BEGIN

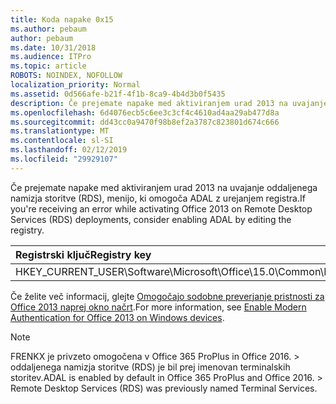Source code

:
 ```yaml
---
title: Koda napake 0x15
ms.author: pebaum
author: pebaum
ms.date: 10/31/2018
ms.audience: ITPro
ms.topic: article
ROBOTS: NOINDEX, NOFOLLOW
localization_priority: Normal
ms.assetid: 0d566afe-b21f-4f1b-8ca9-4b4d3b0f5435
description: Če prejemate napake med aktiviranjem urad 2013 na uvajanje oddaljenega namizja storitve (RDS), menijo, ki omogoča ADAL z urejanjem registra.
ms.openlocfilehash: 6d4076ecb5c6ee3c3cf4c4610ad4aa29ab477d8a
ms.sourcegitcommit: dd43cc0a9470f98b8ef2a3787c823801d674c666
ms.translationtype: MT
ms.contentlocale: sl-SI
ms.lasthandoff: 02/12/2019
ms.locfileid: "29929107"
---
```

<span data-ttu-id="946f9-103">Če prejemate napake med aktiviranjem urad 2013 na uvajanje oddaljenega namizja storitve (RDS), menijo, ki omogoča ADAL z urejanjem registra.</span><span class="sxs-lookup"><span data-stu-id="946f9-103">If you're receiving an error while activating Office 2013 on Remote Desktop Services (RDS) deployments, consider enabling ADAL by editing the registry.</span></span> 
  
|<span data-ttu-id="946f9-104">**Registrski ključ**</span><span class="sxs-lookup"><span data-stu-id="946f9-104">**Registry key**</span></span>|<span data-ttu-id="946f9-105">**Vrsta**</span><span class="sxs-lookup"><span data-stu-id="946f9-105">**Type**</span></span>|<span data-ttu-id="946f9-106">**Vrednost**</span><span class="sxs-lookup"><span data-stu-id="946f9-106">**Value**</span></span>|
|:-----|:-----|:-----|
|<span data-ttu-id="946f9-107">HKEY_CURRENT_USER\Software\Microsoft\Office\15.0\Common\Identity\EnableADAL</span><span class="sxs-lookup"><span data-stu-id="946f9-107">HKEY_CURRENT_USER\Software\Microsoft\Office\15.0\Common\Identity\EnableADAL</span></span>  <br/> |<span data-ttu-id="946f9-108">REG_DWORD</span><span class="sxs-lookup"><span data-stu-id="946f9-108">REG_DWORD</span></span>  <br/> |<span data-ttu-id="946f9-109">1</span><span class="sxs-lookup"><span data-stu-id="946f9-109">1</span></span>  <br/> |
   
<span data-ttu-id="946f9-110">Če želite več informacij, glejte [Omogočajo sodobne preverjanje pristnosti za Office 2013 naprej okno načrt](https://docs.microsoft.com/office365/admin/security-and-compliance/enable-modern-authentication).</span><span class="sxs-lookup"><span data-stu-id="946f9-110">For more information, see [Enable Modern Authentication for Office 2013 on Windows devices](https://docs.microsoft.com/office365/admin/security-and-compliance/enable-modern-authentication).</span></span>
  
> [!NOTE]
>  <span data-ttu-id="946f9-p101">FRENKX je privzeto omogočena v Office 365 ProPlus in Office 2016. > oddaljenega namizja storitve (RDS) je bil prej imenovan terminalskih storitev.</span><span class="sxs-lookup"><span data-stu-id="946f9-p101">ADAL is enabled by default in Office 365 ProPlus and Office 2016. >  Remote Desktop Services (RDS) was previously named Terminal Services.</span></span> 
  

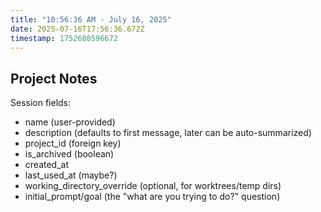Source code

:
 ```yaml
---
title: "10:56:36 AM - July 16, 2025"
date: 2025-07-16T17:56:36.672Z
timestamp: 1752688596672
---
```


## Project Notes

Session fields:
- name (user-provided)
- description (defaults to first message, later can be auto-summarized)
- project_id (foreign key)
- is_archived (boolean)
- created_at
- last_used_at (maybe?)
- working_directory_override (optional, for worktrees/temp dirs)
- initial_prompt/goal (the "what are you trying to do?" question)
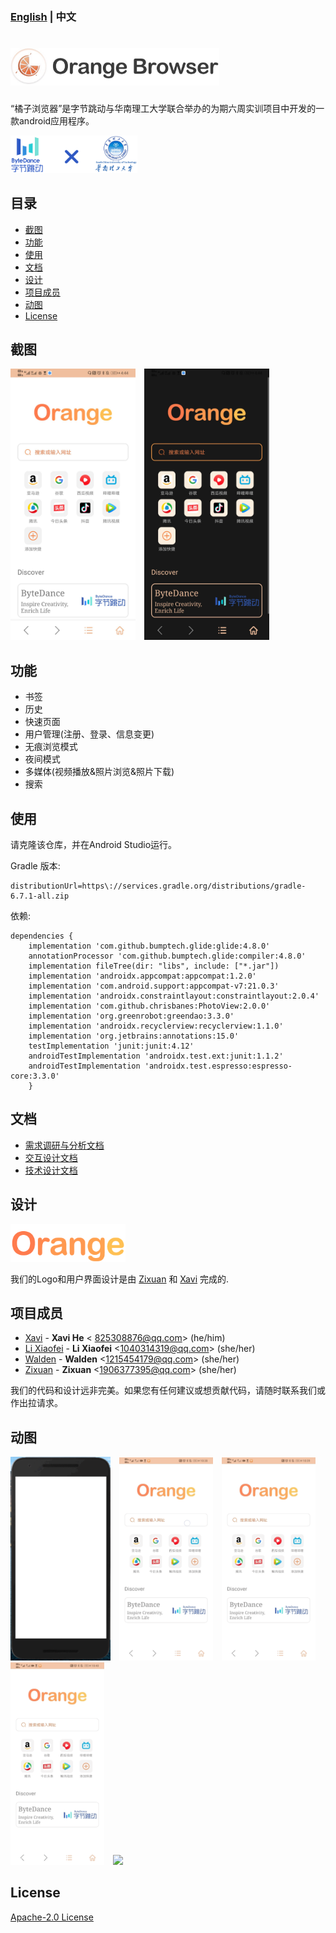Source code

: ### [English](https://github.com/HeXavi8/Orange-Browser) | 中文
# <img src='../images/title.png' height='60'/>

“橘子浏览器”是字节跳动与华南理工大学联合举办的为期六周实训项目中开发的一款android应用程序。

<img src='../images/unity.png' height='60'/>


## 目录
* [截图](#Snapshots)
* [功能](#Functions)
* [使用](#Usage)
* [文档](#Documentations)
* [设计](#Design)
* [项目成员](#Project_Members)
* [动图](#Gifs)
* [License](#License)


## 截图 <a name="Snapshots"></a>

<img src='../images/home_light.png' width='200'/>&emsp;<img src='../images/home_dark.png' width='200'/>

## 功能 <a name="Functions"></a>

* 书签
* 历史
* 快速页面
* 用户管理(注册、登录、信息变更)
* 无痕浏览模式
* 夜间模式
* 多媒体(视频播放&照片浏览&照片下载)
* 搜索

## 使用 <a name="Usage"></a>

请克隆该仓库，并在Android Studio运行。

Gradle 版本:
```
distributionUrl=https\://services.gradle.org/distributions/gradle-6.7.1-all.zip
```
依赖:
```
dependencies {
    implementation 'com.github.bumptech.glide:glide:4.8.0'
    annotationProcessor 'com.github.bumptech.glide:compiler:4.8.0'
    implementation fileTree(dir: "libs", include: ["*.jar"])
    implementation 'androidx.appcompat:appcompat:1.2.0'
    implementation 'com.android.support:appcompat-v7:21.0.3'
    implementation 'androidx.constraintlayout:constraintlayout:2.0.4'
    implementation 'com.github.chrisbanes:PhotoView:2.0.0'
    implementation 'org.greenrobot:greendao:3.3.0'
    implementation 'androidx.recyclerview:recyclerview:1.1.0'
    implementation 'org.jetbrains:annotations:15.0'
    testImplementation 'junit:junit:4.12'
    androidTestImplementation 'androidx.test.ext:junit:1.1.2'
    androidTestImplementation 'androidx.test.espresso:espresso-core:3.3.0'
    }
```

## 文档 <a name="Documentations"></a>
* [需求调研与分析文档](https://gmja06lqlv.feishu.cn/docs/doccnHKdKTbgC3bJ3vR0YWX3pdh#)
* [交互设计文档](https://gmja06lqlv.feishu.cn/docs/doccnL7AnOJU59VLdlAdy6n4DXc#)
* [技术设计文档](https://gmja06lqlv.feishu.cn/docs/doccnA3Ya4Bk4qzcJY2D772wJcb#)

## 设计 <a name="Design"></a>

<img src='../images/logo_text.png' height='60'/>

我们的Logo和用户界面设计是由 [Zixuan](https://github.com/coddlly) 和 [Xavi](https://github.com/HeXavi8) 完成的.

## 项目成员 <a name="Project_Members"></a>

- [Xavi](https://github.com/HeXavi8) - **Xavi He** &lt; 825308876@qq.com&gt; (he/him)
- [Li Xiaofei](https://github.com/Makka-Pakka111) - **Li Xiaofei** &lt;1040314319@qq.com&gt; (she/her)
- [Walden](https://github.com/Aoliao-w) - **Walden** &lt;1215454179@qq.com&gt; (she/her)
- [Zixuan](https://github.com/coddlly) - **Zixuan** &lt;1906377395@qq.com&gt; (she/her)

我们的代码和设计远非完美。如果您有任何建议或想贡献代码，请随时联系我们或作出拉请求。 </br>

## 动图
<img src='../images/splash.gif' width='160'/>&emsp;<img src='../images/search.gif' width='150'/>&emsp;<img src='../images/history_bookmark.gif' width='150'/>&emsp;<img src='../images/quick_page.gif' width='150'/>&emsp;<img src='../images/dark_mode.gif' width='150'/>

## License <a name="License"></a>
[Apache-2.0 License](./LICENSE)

END

A complete answer gives every line of the records holding "description".

### WORKED SOLUTION
description: Če prejemate napake med aktiviranjem urad 2013 na uvajanje oddaljenega namizja storitve (RDS), menijo, ki omogoča ADAL z urejanjem registra.
- description (defaults to first message, later can be auto-summarized)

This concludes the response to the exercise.